Du hast doch bestimmt eine Domain zum Server oder nicht?Solltest du eine haben so ist der Domainname zum Server der Hostname.


----------



## pee (22. Jan. 2011)

nachdem ich in der /etc/postfix/main.cf die vorkommen von meiner server-ip durch *server1.MEINE-DOMAIN* ersetzt habe, kann ich postfix neu starten. versandte e-mails kommen allerdings nicht an und ich kann auch keine abrufen.

wenn ich in /var/log/mail.log nachsehe, erhalte ich folgende meldungen:



> Jan 22 20:35:35 SKVJ002 postfix/smtp[1182]: connect to 127.0.0.1[127.0.0.1]:10024: Connection refused
> Jan 22 20:35:35 SKVJ002 postfix/smtp[1182]: 9462658011F: to=<EMPFÄNGER@EMAIL-ADRESSE>, relay=none, delay=0.15, delays=0.14/0.01/0/0, dsn=4.4.1, status=deferred (connect to 127.0.0.1[127.0.0.1]:10024: Connection refused)
> Jan 22 20:35:35 SKVJ002 postfix/smtpd[32759]: warning: 189-47-UNKENNTLICH.net.br[EINE-IPNUMMER]: SASL LOGIN authentication failed: authentication failure
> Jan 22 20:35:40 SKVJ002 postfix/smtpd[32759]: last message repeated 2 times
> ...


----------



## pee (22. Jan. 2011)

hab jetzt unter 

vi /etc/courier/imapd.cnf

und

vi /etc/courier/imapd.cnf

localhost durch den hostname ersetzt. die alten zertifikate gelöscht und sie neu erstellt:

cd /etc/courier
rm -f /etc/courier/imapd.pem
rm -f /etc/courier/pop3d.pem

dann courier neu gestartet

mkimapdcert
mkpop3dcert

anschließend über das ispc panel meine test e-mail adresse gelöscht, ebenso wie die email domain. nachdem ich das e-mail konto neu eingerichtet habe, besteht das problem weiterhin - es erscheinen dieselben fehlermeldungen in der mail.log.

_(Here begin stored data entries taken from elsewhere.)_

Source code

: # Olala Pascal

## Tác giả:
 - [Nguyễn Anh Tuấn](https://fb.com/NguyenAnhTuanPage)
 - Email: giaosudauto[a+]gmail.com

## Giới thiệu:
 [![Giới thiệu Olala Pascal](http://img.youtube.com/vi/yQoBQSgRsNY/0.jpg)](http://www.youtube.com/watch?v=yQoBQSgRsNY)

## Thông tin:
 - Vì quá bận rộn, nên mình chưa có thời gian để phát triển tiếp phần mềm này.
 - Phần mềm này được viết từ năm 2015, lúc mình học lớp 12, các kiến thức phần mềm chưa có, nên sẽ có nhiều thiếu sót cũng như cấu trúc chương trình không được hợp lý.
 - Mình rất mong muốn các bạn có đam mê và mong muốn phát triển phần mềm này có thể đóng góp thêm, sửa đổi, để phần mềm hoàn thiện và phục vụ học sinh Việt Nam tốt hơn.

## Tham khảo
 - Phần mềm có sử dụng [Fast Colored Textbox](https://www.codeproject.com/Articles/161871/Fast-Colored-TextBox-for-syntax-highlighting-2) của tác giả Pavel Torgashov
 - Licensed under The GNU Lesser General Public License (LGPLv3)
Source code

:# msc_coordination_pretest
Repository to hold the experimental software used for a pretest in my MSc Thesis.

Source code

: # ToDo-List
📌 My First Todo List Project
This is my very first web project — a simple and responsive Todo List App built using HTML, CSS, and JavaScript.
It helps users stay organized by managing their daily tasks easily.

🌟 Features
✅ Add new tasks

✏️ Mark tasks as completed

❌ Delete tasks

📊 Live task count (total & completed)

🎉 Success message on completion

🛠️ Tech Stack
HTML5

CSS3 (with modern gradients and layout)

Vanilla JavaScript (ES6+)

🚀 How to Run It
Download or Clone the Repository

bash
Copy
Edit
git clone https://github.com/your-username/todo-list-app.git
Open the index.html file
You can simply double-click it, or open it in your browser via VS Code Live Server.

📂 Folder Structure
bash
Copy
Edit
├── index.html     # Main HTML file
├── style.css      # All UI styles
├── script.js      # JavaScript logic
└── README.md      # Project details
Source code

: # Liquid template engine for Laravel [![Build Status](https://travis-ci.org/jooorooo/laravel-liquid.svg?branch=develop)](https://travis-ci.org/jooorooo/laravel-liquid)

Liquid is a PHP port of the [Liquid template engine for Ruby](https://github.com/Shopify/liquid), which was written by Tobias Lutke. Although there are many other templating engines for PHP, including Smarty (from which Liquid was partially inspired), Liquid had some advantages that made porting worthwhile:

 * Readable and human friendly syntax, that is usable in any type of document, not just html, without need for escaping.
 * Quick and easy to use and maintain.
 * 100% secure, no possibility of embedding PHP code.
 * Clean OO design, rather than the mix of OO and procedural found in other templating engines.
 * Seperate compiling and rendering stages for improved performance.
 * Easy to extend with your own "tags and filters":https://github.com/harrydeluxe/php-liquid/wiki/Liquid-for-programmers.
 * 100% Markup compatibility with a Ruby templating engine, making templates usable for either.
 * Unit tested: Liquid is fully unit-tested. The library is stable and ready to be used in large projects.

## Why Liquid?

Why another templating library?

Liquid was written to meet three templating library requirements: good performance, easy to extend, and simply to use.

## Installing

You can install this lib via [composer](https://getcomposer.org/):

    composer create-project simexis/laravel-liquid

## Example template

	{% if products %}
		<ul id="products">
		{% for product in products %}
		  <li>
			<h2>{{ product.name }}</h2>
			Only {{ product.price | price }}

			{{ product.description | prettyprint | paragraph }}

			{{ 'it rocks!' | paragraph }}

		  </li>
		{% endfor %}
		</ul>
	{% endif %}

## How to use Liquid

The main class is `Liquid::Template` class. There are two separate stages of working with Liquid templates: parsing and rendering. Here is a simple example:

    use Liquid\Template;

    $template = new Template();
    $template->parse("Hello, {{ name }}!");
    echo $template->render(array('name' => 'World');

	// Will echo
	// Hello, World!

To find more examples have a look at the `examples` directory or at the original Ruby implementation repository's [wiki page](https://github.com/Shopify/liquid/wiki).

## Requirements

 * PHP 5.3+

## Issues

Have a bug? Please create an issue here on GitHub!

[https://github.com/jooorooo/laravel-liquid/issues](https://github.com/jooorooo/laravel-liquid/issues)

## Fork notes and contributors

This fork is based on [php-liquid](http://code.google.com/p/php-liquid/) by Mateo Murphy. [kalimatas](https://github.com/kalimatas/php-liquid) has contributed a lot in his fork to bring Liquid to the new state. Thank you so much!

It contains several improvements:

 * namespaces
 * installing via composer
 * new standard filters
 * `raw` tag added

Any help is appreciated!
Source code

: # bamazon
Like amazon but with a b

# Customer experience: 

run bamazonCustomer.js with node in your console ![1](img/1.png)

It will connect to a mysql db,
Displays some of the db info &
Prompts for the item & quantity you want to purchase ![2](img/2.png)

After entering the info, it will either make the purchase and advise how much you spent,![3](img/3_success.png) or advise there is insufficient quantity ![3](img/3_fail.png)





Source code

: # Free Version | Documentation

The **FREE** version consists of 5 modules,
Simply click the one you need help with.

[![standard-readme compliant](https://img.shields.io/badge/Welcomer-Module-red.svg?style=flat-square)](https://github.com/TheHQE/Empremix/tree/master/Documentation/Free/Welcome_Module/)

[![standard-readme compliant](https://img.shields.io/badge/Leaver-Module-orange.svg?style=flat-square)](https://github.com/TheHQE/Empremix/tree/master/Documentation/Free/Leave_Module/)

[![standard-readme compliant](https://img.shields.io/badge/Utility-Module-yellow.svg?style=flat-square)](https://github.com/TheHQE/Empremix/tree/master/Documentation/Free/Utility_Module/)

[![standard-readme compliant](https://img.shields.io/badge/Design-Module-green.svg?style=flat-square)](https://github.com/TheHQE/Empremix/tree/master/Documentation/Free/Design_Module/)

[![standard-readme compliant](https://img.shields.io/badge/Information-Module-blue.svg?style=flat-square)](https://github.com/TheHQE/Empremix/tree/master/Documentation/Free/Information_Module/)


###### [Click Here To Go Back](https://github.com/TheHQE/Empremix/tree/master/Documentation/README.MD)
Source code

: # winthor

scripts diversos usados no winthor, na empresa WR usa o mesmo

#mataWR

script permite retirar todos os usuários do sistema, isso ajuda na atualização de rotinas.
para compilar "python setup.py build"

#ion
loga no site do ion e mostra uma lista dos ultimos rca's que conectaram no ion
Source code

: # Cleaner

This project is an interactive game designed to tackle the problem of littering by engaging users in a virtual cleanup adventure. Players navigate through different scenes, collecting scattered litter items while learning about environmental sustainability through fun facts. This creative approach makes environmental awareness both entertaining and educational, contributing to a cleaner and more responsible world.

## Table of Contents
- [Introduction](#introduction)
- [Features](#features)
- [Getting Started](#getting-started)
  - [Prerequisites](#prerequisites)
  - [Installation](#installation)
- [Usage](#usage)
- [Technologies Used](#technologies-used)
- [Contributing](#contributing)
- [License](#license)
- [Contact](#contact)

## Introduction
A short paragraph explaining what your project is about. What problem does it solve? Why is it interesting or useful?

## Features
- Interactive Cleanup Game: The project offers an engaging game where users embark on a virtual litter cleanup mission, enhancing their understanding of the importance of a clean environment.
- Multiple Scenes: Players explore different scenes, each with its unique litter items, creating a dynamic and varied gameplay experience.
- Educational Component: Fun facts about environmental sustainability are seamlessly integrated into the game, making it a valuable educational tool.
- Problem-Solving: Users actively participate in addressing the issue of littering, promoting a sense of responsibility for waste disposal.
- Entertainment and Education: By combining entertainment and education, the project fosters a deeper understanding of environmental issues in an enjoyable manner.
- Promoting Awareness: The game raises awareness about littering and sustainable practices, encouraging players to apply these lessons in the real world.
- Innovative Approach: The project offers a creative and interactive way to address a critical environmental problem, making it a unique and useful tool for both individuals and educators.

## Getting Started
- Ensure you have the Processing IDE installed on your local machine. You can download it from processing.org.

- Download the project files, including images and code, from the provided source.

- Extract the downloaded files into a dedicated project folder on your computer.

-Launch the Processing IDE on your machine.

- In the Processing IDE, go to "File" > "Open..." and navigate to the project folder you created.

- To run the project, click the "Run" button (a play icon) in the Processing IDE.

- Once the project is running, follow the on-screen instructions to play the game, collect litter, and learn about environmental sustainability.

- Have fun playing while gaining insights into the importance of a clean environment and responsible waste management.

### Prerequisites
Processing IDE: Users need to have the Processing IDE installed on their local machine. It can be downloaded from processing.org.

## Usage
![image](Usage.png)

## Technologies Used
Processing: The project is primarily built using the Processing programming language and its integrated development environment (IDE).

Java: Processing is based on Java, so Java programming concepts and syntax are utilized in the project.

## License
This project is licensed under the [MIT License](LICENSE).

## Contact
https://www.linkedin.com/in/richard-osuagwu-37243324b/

muss ich den server komplett neu installieren oder gibt es eine einfach lösung dieses problems?


----------



## Till (23. Jan. 2011)

Stelle sicher dass der komplette hostname in den Dateien:

/etc/hostname
/etc/mailname
/etc/hosts
/etc/postfix/main.cf

richtig eingetragen ist. Das wird mit den Befehlen die Du am Anfang des perfect setup guides ausführst sichergestellt, da ansonsten amavisd nicht richtig funktioniert. Wenn Du das dann korrigiert hast und Dir die Befehle:

hostname

und

hostname -f

beide den korrekten und vollständigen Hostnamen audgeben, dann starte amavisd neu.

Gasz allgemein, wenn nach dem Hostnamen gefragt wird, dann ist es zwingend dass Du den hostnamen und nicht die IP angibst. Sonst kann das setup nicht funktionieren.


----------